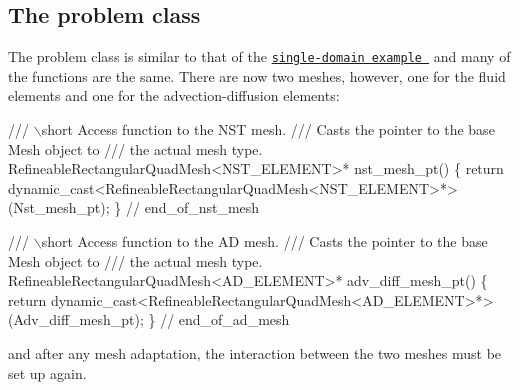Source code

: \hypertarget{index_problem_class}{}\subsection{The problem class}\label{index_problem_class}
The problem class is similar to that of the \href{../../refine_b_convect/html/index.html}{\tt single-\/domain example } and many of the functions are the same. There are now two meshes, however, one for the fluid elements and one for the advection-\/diffusion elements\+:

 
\begin{DoxyCodeInclude}
 \textcolor{comment}{/// \(\backslash\)short Access function to the NST mesh. }
\textcolor{comment}{ /// Casts the pointer to the base Mesh object to }
\textcolor{comment}{}\textcolor{comment}{ /// the actual mesh type.}
\textcolor{comment}{} RefineableRectangularQuadMesh<NST\_ELEMENT>* nst\_mesh\_pt() 
  \{
   \textcolor{keywordflow}{return} \textcolor{keyword}{dynamic\_cast<}RefineableRectangularQuadMesh<NST\_ELEMENT>*\textcolor{keyword}{>}
    (Nst\_mesh\_pt);
  \} \textcolor{comment}{// end\_of\_nst\_mesh}

\end{DoxyCodeInclude}



\begin{DoxyCodeInclude}
 \textcolor{comment}{/// \(\backslash\)short Access function to the AD mesh. }
\textcolor{comment}{ /// Casts the pointer to the base Mesh object to }
\textcolor{comment}{}\textcolor{comment}{ /// the actual mesh type.}
\textcolor{comment}{} RefineableRectangularQuadMesh<AD\_ELEMENT>* adv\_diff\_mesh\_pt() 
  \{
   \textcolor{keywordflow}{return} \textcolor{keyword}{dynamic\_cast<}RefineableRectangularQuadMesh<AD\_ELEMENT>*\textcolor{keyword}{>}
    (Adv\_diff\_mesh\_pt);
  \} \textcolor{comment}{// end\_of\_ad\_mesh}

\end{DoxyCodeInclude}


and after any mesh adaptation, the interaction between the two meshes must be set up again.


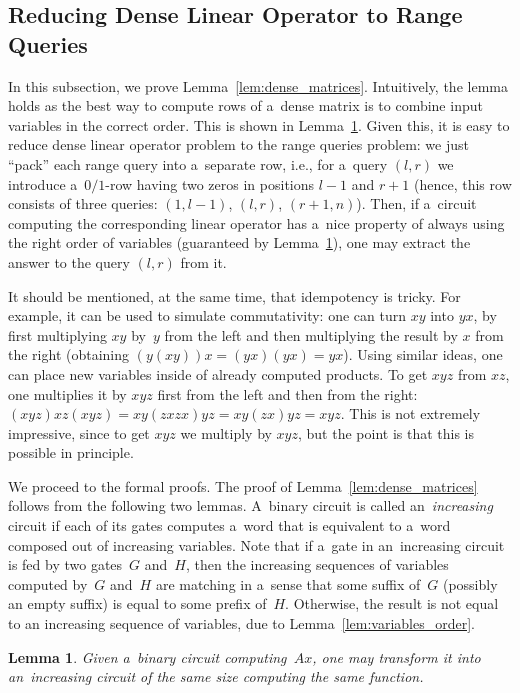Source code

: \documentclass[11pt,letterpaper]{article}
\newtheorem{lemma}{Lemma}
\begin{document}
\subsection{Reducing Dense Linear Operator to Range Queries}
In this subsection, we prove Lemma~\ref{lem:dense_matrices}. Intuitively, the lemma holds as the best way to compute rows of a~dense matrix is to combine input variables in the correct order. This is shown in Lemma~\ref{lemma:correctorder}. Given this, it is easy to reduce dense linear operator problem to the range queries problem: we just ``pack'' each range query into a~separate row, i.e., for a~query $(l,r)$ we introduce a~$0/1$-row having two zeros in positions $l-1$ and $r+1$ (hence, this row consists of three queries: $(1,l-1)$, $(l,r)$, $(r+1,n)$). Then, if a~circuit computing the corresponding linear operator has a~nice property of always using the right order of variables (guaranteed by Lemma~\ref{lemma:correctorder}), one may extract the answer to the query $(l,r)$ from it. 

It should be mentioned, at the same time, that idempotency is tricky. For example, it can be used to simulate commutativity: one can turn $xy$ into $yx$, by first multiplying $xy$ by~$y$ from the left and then multiplying the result by $x$ from the right (obtaining $(y(xy))x=(yx)(yx)=yx$). Using similar ideas, one can place new variables inside of already computed products. To get $xyz$ from $xz$, one multiplies it by $xyz$ first from the left and then from the right: $(xyz)xz(xyz)=xy(zxzx)yz=xy(zx)yz=xyz$.
This is not extremely impressive, since to get $xyz$ we multiply by $xyz$, but the point is that this is possible in principle.

We proceed to the formal proofs. The proof of Lemma~\ref{lem:dense_matrices} follows from the following two lemmas. A~binary circuit is called an~{\em increasing} circuit if each of its gates computes a~word that is equivalent to a~word composed out of increasing variables.
Note that if a~gate in an~increasing circuit is fed by two gates~$G$ and~$H$, then the increasing sequences of variables computed by~$G$ and~$H$ are matching in a~sense that some suffix of~$G$ (possibly an empty suffix) is equal to some prefix of~$H$. Otherwise, the result is not equal to an increasing sequence of variables, due to Lemma~\ref{lem:variables_order}.

\begin{lemma}\label{lemma:correctorder}
Given a~binary circuit computing~$Ax$, one may transform it into an~increasing circuit of the same size computing the same function.
\end{lemma}
\end{document}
..............................
• Aim of the exercise
With the pictures omitted, print each line of the data above precisely as given.

• Solution below
Source code

: \hypertarget{index_problem_class}{}\subsection{The problem class}\label{index_problem_class}
The problem class is similar to that of the \href{../../refine_b_convect/html/index.html}{\tt single-\/domain example } and many of the functions are the same. There are now two meshes, however, one for the fluid elements and one for the advection-\/diffusion elements\+:

 
\begin{DoxyCodeInclude}
 \textcolor{comment}{/// \(\backslash\)short Access function to the NST mesh. }
\textcolor{comment}{ /// Casts the pointer to the base Mesh object to }
\textcolor{comment}{}\textcolor{comment}{ /// the actual mesh type.}
\textcolor{comment}{} RefineableRectangularQuadMesh<NST\_ELEMENT>* nst\_mesh\_pt() 
  \{
   \textcolor{keywordflow}{return} \textcolor{keyword}{dynamic\_cast<}RefineableRectangularQuadMesh<NST\_ELEMENT>*\textcolor{keyword}{>}
    (Nst\_mesh\_pt);
  \} \textcolor{comment}{// end\_of\_nst\_mesh}

\end{DoxyCodeInclude}



\begin{DoxyCodeInclude}
 \textcolor{comment}{/// \(\backslash\)short Access function to the AD mesh. }
\textcolor{comment}{ /// Casts the pointer to the base Mesh object to }
\textcolor{comment}{}\textcolor{comment}{ /// the actual mesh type.}
\textcolor{comment}{} RefineableRectangularQuadMesh<AD\_ELEMENT>* adv\_diff\_mesh\_pt() 
  \{
   \textcolor{keywordflow}{return} \textcolor{keyword}{dynamic\_cast<}RefineableRectangularQuadMesh<AD\_ELEMENT>*\textcolor{keyword}{>}
    (Adv\_diff\_mesh\_pt);
  \} \textcolor{comment}{// end\_of\_ad\_mesh}

\end{DoxyCodeInclude}


and after any mesh adaptation, the interaction between the two meshes must be set up again.


Source code

: \documentclass[11pt,letterpaper]{article}
\newtheorem{lemma}{Lemma}
\begin{document}
\subsection{Reducing Dense Linear Operator to Range Queries}
In this subsection, we prove Lemma~\ref{lem:dense_matrices}. Intuitively, the lemma holds as the best way to compute rows of a~dense matrix is to combine input variables in the correct order. This is shown in Lemma~\ref{lemma:correctorder}. Given this, it is easy to reduce dense linear operator problem to the range queries problem: we just ``pack'' each range query into a~separate row, i.e., for a~query $(l,r)$ we introduce a~$0/1$-row having two zeros in positions $l-1$ and $r+1$ (hence, this row consists of three queries: $(1,l-1)$, $(l,r)$, $(r+1,n)$). Then, if a~circuit computing the corresponding linear operator has a~nice property of always using the right order of variables (guaranteed by Lemma~\ref{lemma:correctorder}), one may extract the answer to the query $(l,r)$ from it. 

It should be mentioned, at the same time, that idempotency is tricky. For example, it can be used to simulate commutativity: one can turn $xy$ into $yx$, by first multiplying $xy$ by~$y$ from the left and then multiplying the result by $x$ from the right (obtaining $(y(xy))x=(yx)(yx)=yx$). Using similar ideas, one can place new variables inside of already computed products. To get $xyz$ from $xz$, one multiplies it by $xyz$ first from the left and then from the right: $(xyz)xz(xyz)=xy(zxzx)yz=xy(zx)yz=xyz$.
This is not extremely impressive, since to get $xyz$ we multiply by $xyz$, but the point is that this is possible in principle.

We proceed to the formal proofs. The proof of Lemma~\ref{lem:dense_matrices} follows from the following two lemmas. A~binary circuit is called an~{\em increasing} circuit if each of its gates computes a~word that is equivalent to a~word composed out of increasing variables.
Note that if a~gate in an~increasing circuit is fed by two gates~$G$ and~$H$, then the increasing sequences of variables computed by~$G$ and~$H$ are matching in a~sense that some suffix of~$G$ (possibly an empty suffix) is equal to some prefix of~$H$. Otherwise, the result is not equal to an increasing sequence of variables, due to Lemma~\ref{lem:variables_order}.

\begin{lemma}\label{lemma:correctorder}
Given a~binary circuit computing~$Ax$, one may transform it into an~increasing circuit of the same size computing the same function.
\end{lemma}
\end{document}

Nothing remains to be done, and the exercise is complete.